Dart Society Reports : The Grey Box

The Grey Box is a phenomenal documentary about the torture of solitary confinement. You can never fully grasp the life that these humans "live" trapped in a box. Although this documentary paints a very real picture of these men's lives, nothing can accurately depict the daily psychological torture that they faced for years!

Tuesday, November 1, 2011

Sacred Transformations

Sacred Transformation's Website
I just learned about this great organization yesterday! "The organization is dedicated to helping people transform tattoos or scars from negative experiences into marks of positive artistic expression." It is led by SAIC alumnus Eric Dean Spruth.

Taryn Simon - The Innocents

Taryn Simon's Art Work

1/12 - Charles Irvin FainScene of the crime, the snake River, Melba, Idaho
Served 18 years of a death sentence for Kidnapping, Rape and murder, 2002

"The Innocents documents the stories of individuals who served time in prison for violent crimes they did not commit. At issue is the question of photography's function as a credible eyewitness and arbiter of justice.
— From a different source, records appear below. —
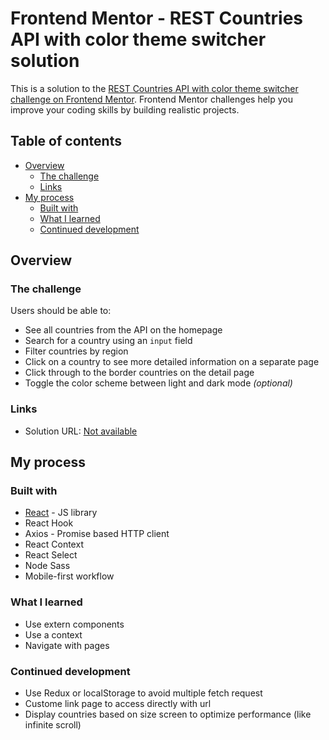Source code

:# Frontend Mentor - REST Countries API with color theme switcher solution

This is a solution to the [REST Countries API with color theme switcher challenge on Frontend Mentor](https://www.frontendmentor.io/challenges/rest-countries-api-with-color-theme-switcher-5cacc469fec04111f7b848ca). Frontend Mentor challenges help you improve your coding skills by building realistic projects. 

## Table of contents

- [Overview](#overview)
  - [The challenge](#the-challenge)
  - [Links](#links)
- [My process](#my-process)
  - [Built with](#built-with)
  - [What I learned](#what-i-learned)
  - [Continued development](#continued-development)

## Overview

### The challenge

Users should be able to:

- See all countries from the API on the homepage
- Search for a country using an `input` field
- Filter countries by region
- Click on a country to see more detailed information on a separate page
- Click through to the border countries on the detail page
- Toggle the color scheme between light and dark mode *(optional)*

### Links

- Solution URL: [Not available](#)

## My process

### Built with

- [React](https://reactjs.org/) - JS library
- React Hook
- Axios - Promise based HTTP client
- React Context
- React Select
- Node Sass
- Mobile-first workflow

### What I learned

- Use extern components
- Use a context 
- Navigate with pages

### Continued development

- Use Redux or localStorage to avoid multiple fetch request
- Custome link page to access directly with url
- Display countries based on size screen to optimize performance (like infinite scroll)

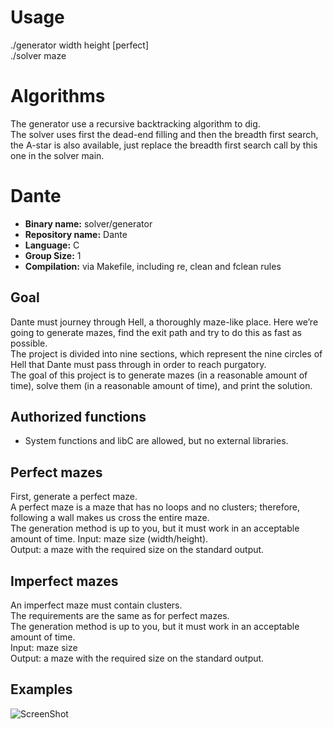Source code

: # Usage

./generator width height [perfect]  
./solver maze

# Algorithms

The generator use a recursive backtracking algorithm to dig.  
The solver uses first the dead-end filling and then the breadth first search, the A-star is also available, just replace the breadth first search call by this one in the solver main.

# Dante

- **Binary name:** solver/generator
- **Repository name:** Dante
- **Language:** C
- **Group Size:** 1
- **Compilation:** via Makefile, including re, clean and fclean rules

## Goal

Dante must journey through Hell, a thoroughly maze-like place. Here we’re going to generate mazes, find
the exit path and try to do this as fast as possible.  
The project is divided into nine sections, which represent the nine circles of Hell that Dante must pass
through in order to reach purgatory.  
The goal of this project is to generate mazes (in a reasonable amount of time), solve them (in a reasonable
amount of time), and print the solution.  

## Authorized functions

- System functions and libC are allowed, but no external libraries.

## Perfect mazes

First, generate a perfect maze.  
A perfect maze is a maze that has no loops and no clusters; therefore, following a wall makes us cross the
entire maze.  
The generation method is up to you, but it must work in an acceptable amount of time.
Input: maze size (width/height).  
Output: a maze with the required size on the standard output.

## Imperfect mazes

An imperfect maze must contain clusters.  
The requirements are the same as for perfect mazes.  
The generation method is up to you, but it must work in an acceptable amount of time.  
Input: maze size  
Output: a maze with the required size on the standard output.  

## Examples

![ScreenShot](https://raw.github.com/L0rentz/Dante/master/examples/example.png)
The primary cause of wrongful conviction is mistaken identification. A victim or eyewitness identifies a suspected perpetrator through law enforcement's use of photographs and lineups. This procedure relies on the assumption of precise visual memory. But, through exposure to composite sketches, mugshots, Polaroids, and lineups, eyewitness memory can change. In the history of these cases, photography offered the criminal justice system a tool that transformed innocent citizens into criminals. Photographs assisted officers in obtaining eyewitness identifications and aided prosecutors in securing convictions.
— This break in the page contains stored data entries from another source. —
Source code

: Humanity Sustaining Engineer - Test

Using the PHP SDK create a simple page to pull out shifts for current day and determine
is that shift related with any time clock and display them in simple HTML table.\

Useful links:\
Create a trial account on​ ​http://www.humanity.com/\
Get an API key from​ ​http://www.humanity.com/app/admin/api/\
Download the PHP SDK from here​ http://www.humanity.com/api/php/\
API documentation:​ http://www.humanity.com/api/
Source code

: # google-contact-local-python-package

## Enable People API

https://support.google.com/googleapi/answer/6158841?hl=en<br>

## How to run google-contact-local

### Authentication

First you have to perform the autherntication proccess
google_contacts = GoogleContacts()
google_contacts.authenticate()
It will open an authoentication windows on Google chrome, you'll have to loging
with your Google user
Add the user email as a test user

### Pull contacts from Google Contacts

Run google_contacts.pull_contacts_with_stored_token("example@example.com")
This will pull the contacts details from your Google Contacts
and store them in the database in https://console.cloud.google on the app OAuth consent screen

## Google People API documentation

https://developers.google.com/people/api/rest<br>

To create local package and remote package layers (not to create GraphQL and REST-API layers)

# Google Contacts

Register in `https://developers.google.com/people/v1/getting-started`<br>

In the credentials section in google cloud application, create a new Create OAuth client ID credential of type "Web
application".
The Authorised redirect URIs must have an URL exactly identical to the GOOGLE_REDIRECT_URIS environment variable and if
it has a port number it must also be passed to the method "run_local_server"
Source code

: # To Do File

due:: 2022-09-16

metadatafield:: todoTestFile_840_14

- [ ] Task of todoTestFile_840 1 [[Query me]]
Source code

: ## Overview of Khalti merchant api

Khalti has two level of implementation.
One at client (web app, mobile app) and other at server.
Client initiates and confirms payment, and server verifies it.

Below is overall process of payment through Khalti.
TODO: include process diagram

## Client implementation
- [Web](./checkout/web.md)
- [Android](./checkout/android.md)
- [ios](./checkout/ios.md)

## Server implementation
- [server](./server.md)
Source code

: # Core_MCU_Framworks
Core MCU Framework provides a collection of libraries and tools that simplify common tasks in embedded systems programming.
Simon photographed these men at sites that had particular significance to their illegitimate conviction: the scene of misidentification, the scene of arrest, the scene of the crime or the scene of the alibi. All of these locations hold contradictory meanings for the subjects. The scene of arrest marks the starting point of a reality based in fiction. The scene of the crime is at once arbitrary and crucial: this place, to which they have never been, changed their lives forever. In these photographs Simon confronts photography's ability to blur truth and fiction-an ambiguity that can have severe, even lethal consequences."

Sunday, October 16, 2011

Concrete, Steel, and Paint

I recently learned about this documentary and rushed home to look it up. All I could find was an amazing website and trailer. I watched the trailer and the film looks SO incredible! From what I understand about it, this group of prisoner works with a group of victims of crime to create a mural for the community. What a tough topic to take on! This shows the amazing power that art has to connect people and stimulate healing. I will be continuing to research how to see the full length of them film. It is truly inspiring to see people taking the initiative to start tackling these complex topics.

Friday, October 14, 2011

Troy Davis Story CNN (execution)

I think it is absolutely appaling that our Justice System can put a man to DEATH without concrete evidence. The fact that this happened and the Supreme Court wouldn't even re-open the case gives me absolutely no reason to trust that this system we have works. Please watch and educate yourself. This is a CNN report.

Friday, September 16, 2011

Ruth Gilmore and Beyond the Prison Industrial Complex

Ruth Wilson Gilmore is Professor of Earth and Environmental Sciences at the Graduate Center, CUNY. Her publications include Golden Gulag: Prisons, Surplus, Crisis, and Opposition in Globalizing California (2007) — about which the San Francisco Chronicle said “Now, if you want to understand why progressive California leads the Western world with its regressive system of punishment, Gilmore’s “Golden Gulag” is the first must-read book of the 21st century”. She has also published How to Stop a Prison in Your Town (with the California Prison Moratorium Project collective); along with many articles and interviews. In addition to the California Prison Moratorium Project, she was a founding member of Critical Resistance; the Central California Environmental Justice Network (of which she is past president); and many other social justice organizations.

Ruthie Gilmore will be speaking at the University of Illinois at Chicago (UIC)  called “Beyond the Prison Industrial Complex: The World We Want is the World We Need.”
When: Monday September 26, 2011 at 5:30 followed by a reception at 7:30.
Where: Room 302 Student Center East at UIC. 750 S Halsted Street Chicago, IL 60607.
For more information, contact Institute for Research on Race and Public Policy (312) 996-6339 or the Jane Addams Hull House Museum (312) 413-5353.
Or you can email
All are welcome. This event is ADA accessible.
Sponsored by : Institute for Research on Race and Public Policy and Jane Addams Hull House Museum.

Beyond the Prison Industrial Complex Lecture Website

This Website is an AMAZING resource for anyone interested in the Prison System!

Sunday, September 11, 2011

"You can judge a society by the way it treats its prisoners" - Winston Churchill

This quote it ridiculously accurate! I just proposed to my Social Theory class at SAIC  that we discuss this topic sometime within the semester. With the incarceration boom in our country over the past 30 years, this topic becomes extremely relevant to our generation and something I feel strongly deserves the consideration and scrutiny of social theorist (professional and lay) everywhere!